**DATA EXCERPTS**
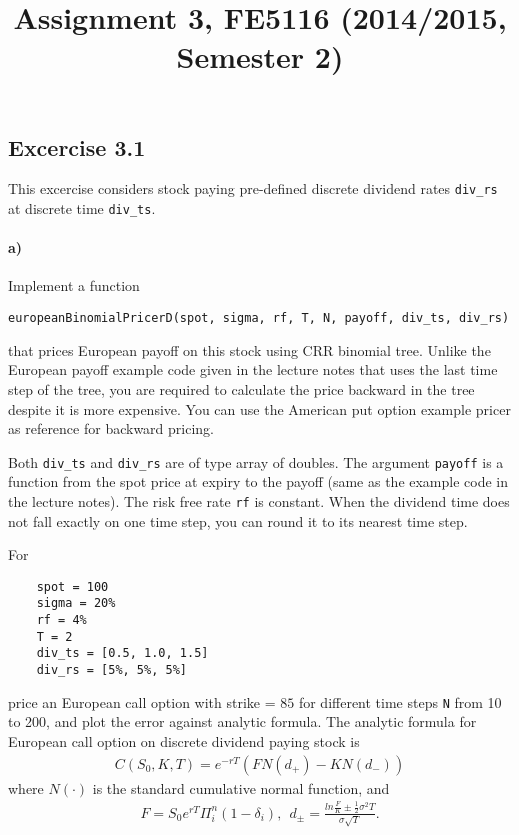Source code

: \documentclass[12pt,a4paper,hidelinks,fleqn]{article}            %
\title{\vspace{-5ex}Assignment 3, FE5116 (2014/2015, Semester 2)\vspace{-7ex}}
\date{}
\begin{document}
\maketitle

\subsection*{Excercise 3.1}
 
This excercise considers stock paying pre-defined discrete dividend rates \verb=div_rs= at discrete time \verb=div_ts=. 
\vspace{-1cm}
\paragraph{a)} Implement a function 
\vspace{-5mm}
\begin{verbatim}
europeanBinomialPricerD(spot, sigma, rf, T, N, payoff, div_ts, div_rs)
\end{verbatim}
\vspace{-5mm}
that prices European payoff on this stock using CRR binomial tree.
Unlike the European payoff example code given in the lecture notes that uses the last time step of the tree, 
you are required to calculate the price backward in the tree despite it is more expensive. 
You can use the American put option example pricer as reference for backward pricing.  

Both \verb=div_ts= and \verb=div_rs= are of type array of doubles.
The argument \verb=payoff= is a function from the spot price at expiry to the payoff (same as the example code in the lecture notes). 
The risk free rate \verb=rf= is constant.
When the dividend time does not fall exactly on one time step, 
you can round it to its nearest time step.


For 
\vspace{-1cm} 
\begin{verbatim}
    spot = 100
    sigma = 20%
    rf = 4%
    T = 2
    div_ts = [0.5, 1.0, 1.5]
    div_rs = [5%, 5%, 5%]
\end{verbatim} 
price an European call option with strike = $85$ for different time steps \verb=N= from 10 to 200,
and plot the error against analytic formula. 
The analytic formula for European call option on discrete dividend paying stock is
\begin{align*}
C(S_0, K, T) = e^{-rT} (F N(d_+) - K N(d_-))
\end{align*}
where $N(\cdot)$ is the standard cumulative normal function, and
\begin{align*}
F = S_0 e^{rT} \Pi_i^n (1-\delta_i), ~~
d_{\pm} = \frac{ln\frac{F}{K}  \pm \frac{1}{2}\sigma^2T}{\sigma\sqrt{T}}.
\end{align*}
\end{document}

**YOUR GOAL**
The word "spot" appears in some lines above. Return every one of those lines.

**RESPONSE FOR THIS EXERCISE**
europeanBinomialPricerD(spot, sigma, rf, T, N, payoff, div_ts, div_rs)
The argument \verb=payoff= is a function from the spot price at expiry to the payoff (same as the example code in the lecture notes). 
    spot = 100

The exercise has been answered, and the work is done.